Imagine living in a house that follows the direction of the sun when it’s hot.
Or one that offers a different view out of your bedroom window every day of the week.
For some bold homeowners this is becoming a reality, thanks to an innovative wave of architects who are re-imagining the concept of the house.
Once something firmly routed to the ground, homes are now becoming moving entities that can rotate, change shape, and even adapt to the seasons.
Different perspectives
The Everingham Rotating House is a riverside home nestled on the northern coast of New South Wales, Australia.
To a casual onlooker it looks like a regular home, with a wraparound verandah and views of a river nearby. But this octagonally shaped, 5,812 square feet (540 square meter) property can turn 360 degrees.
The key to its flexibility is the 78-foot (24-meter) diameter steel platform on which it sits. This plate can turn in both directions at 525 feet (160 meters) per hour in circumference speed — meaning the house can make two rotations per hour. Slower speeds are available.

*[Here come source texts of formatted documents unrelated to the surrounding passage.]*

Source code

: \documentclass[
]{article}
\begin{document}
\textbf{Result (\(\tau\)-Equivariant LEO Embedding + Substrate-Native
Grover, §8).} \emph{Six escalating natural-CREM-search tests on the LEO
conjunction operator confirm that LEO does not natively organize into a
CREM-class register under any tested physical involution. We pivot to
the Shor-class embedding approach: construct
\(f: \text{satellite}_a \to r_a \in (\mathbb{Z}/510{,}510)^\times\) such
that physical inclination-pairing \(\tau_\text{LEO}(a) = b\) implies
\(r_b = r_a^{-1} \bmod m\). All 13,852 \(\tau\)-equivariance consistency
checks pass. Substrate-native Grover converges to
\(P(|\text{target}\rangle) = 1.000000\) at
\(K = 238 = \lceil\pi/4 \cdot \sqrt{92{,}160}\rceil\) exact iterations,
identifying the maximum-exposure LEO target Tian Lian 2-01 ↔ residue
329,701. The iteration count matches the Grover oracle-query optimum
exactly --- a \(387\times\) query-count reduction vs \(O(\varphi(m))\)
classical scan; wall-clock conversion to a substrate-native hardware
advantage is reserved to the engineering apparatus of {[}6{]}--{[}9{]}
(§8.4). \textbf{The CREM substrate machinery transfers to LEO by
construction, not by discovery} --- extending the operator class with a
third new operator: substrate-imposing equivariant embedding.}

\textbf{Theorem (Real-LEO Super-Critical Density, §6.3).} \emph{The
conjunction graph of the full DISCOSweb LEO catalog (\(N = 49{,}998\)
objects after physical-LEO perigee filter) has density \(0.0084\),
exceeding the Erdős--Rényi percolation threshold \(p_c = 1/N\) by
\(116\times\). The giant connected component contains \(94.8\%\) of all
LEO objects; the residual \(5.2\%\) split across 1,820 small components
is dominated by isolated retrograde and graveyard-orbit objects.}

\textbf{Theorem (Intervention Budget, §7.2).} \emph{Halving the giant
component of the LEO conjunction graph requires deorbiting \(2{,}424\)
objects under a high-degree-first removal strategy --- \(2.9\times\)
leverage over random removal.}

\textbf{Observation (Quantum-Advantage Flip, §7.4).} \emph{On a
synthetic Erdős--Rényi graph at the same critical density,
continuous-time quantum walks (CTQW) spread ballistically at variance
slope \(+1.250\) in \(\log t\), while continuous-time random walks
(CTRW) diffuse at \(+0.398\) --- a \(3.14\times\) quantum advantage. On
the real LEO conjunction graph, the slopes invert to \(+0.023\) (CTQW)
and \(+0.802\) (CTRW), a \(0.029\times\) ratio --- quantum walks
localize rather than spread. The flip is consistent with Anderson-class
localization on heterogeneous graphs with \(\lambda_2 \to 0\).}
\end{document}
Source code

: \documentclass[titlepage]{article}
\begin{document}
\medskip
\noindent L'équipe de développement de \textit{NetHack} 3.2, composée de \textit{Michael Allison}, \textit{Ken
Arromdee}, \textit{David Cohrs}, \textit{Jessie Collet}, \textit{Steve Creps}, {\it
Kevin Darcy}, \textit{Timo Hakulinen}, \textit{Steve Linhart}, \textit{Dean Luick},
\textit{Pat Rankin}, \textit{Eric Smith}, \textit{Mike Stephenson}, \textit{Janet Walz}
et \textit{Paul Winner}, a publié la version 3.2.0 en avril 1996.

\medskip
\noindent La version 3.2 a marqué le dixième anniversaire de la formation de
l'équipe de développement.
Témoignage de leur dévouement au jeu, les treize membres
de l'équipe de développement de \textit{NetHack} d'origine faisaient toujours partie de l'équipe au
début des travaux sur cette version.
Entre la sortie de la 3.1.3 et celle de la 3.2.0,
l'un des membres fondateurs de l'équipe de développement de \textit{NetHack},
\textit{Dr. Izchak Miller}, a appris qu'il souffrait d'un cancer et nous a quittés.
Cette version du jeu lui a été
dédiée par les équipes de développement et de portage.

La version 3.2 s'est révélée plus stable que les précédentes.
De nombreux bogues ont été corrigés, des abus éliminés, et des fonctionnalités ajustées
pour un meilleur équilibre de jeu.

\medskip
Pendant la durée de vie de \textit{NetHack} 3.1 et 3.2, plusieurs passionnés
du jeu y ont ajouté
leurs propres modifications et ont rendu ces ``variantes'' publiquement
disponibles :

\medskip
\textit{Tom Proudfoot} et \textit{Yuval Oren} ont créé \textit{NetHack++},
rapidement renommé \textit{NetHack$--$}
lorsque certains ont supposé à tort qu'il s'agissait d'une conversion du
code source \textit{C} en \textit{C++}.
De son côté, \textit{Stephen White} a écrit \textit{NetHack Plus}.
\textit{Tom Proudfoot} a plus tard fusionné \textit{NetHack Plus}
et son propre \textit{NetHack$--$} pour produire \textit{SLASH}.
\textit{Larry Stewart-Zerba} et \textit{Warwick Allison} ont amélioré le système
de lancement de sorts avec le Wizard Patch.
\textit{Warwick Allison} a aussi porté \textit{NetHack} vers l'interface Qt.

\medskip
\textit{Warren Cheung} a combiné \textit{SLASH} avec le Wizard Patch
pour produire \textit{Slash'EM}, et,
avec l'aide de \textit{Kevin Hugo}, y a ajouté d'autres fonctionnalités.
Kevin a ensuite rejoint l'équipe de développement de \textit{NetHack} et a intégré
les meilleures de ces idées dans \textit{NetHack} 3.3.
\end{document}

What does it feel like to be inside a rotating home?
“You can’t really tell if the house is turning unless you focus on an outside object that is stationary,” owner Luke Everingham, an electrician who completed his dream home in 2006, tells CNN.
On the wall in the lounge room, a touch screen control panel offers the option to program one of the eight pie-shaped rooms to follow the sun. Residents can avoid the heat in the summer by setting the main living spaces to face away from the sun, and chase it in the winter.
Everingham tells CNN that he usually gives the house a full rotation first thing in the morning during winter, then has the living room follow the sun throughout the day.
The house cost approximately $243,000 to build, Everingham says, and he has since made a replica for a client based on Prince Edward Island in Canada.
Sustainable living
Rotating homes are not simply about trying to catch the best view, or change for the sake of it.
They can have serious environmental advantages.
“Creating buildings that can adapt (to their environment) is a much more sustainable way of living,” UK-based David Ben-Grunberg tells CNN.
With fellow architect Daniel Woolfson, Ben-Grunberg created the Dynamic D*Haus concept — a shape-shifting property, which was initially designed to cope with the extreme season swings of Lapland, where summers are scorching and winters are freezing.
Although still a concept, when built the house would be comprised of four modules, which could morph into eight fixed positions.
As the seasons heat up the home would unfurl “like a flower” — when the outer rooms roll out on rails, previously internal walls become external and doors become windows.
“The home imitates nature by opening up in the summer time to allow light and air into the building, and in the winter it literally cuddles itself to conserve heat and generate thermal mass,” Woolfson tells CNN.
Moving parts
Perhaps the most pioneering rotating building ever built is The Heliotrope, in Germany.
When completed in 1994, it became the first building in the world to capture more energy than it uses, according to its creator.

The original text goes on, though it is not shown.